The rationale highlights some of the ongoing changes in Brazil’s fund industry. Thanks to the nation’s historically high interest rates, whenever an equity-focused hedge fund wanted to stick to a more defensive portfolio, a usual move was to park some cash in risk-free government bonds linked to the benchmark rate -- which was as high as 14.25% in 2016. Since then, the central bank has cut rates to a record low 2%, forcing managers to get creative.

Low rates also proved to be a boon for Brazil’s asset-management industry, resulting in record inflows and the rapid formation of new hedge fund shops -- more than 30 in the past two years -- like Sao Paulo-based Frontier.

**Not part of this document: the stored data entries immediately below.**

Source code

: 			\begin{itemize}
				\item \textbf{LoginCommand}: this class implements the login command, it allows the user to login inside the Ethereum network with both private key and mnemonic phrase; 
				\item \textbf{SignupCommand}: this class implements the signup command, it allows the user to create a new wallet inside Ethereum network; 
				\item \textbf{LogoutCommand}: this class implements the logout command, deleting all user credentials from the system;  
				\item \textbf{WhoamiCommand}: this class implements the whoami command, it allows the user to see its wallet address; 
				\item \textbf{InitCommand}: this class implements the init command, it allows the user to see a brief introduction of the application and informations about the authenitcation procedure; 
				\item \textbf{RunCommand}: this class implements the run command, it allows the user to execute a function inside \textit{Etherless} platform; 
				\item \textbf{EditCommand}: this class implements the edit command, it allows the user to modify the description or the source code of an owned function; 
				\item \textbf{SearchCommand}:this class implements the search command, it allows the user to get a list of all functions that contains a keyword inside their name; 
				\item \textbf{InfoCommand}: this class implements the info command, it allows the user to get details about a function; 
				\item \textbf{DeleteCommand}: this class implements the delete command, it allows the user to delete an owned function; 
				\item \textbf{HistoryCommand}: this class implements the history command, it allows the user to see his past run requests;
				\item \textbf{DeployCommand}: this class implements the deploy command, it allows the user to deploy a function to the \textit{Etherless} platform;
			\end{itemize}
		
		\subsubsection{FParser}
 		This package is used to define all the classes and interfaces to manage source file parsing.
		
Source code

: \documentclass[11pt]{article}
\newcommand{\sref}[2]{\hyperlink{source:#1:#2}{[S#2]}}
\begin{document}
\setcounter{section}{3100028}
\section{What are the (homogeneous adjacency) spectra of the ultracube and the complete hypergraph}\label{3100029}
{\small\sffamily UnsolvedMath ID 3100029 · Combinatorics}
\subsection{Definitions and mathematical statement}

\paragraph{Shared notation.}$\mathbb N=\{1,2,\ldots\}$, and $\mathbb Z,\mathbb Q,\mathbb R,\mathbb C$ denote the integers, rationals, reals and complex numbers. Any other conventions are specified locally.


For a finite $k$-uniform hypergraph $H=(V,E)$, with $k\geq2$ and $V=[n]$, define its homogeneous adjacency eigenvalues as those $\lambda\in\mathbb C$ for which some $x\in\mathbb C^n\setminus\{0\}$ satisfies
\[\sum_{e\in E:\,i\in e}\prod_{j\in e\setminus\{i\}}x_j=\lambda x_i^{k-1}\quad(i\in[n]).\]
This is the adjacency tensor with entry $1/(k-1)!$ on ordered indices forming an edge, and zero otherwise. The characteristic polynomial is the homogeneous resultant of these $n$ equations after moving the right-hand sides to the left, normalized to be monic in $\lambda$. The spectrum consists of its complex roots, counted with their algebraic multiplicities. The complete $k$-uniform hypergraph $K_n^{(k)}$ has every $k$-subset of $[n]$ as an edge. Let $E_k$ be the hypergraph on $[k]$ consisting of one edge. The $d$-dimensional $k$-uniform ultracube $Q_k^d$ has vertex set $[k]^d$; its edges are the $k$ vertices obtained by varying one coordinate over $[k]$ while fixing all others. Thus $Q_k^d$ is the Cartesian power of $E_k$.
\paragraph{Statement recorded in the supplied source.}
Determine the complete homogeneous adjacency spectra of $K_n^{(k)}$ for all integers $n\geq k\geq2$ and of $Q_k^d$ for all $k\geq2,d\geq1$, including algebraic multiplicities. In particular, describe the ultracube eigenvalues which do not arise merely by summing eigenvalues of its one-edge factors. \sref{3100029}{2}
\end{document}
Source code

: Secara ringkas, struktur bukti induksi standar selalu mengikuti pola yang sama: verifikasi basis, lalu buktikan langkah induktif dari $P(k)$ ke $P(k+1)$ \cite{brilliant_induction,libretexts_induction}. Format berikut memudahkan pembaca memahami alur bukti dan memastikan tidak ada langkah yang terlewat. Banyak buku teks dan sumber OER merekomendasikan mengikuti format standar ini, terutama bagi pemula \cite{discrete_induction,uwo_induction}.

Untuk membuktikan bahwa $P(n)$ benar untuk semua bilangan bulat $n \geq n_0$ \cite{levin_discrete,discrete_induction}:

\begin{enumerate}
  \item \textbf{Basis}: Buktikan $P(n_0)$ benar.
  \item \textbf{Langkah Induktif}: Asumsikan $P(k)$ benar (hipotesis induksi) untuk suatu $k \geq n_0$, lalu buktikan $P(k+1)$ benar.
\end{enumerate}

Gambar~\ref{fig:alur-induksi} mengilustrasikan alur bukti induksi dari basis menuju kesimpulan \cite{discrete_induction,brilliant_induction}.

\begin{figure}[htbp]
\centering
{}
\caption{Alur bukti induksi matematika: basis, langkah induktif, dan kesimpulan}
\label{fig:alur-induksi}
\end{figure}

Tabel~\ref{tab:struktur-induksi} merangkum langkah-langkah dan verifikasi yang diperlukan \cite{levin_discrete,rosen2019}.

Another Hedge Fund Is Born in Brazil as Low Rates Juice Inflows

Fonseca, who has worked in the local hedge fund industry for more than two decades, founded the firm along with Alexandre Cancherini, 41, a former portfolio manager at Banco Santander SA’s Brazil asset-management unit, and Eduardo Cotrim, 39, who spent more than six years at Franklin Templeton’s Brazil unit. They plan to bring in two more partners early next year and amass 2 billion reais ($390 million) of assets before closing the fund to new investors.

For their global strategy, Fonseca said he drew inspiration from Bridgewater Associates founder Ray Dalio’s All Weather fund, a passive long-only strategy that seeks protection from market turmoil by investing mainly in a combination of stocks and bonds.

“We’ve put this portion of our portfolio together by following the All Weather’s philosophy laid out by Dalio,” Fonseca said.

©2020 Bloomberg L.P.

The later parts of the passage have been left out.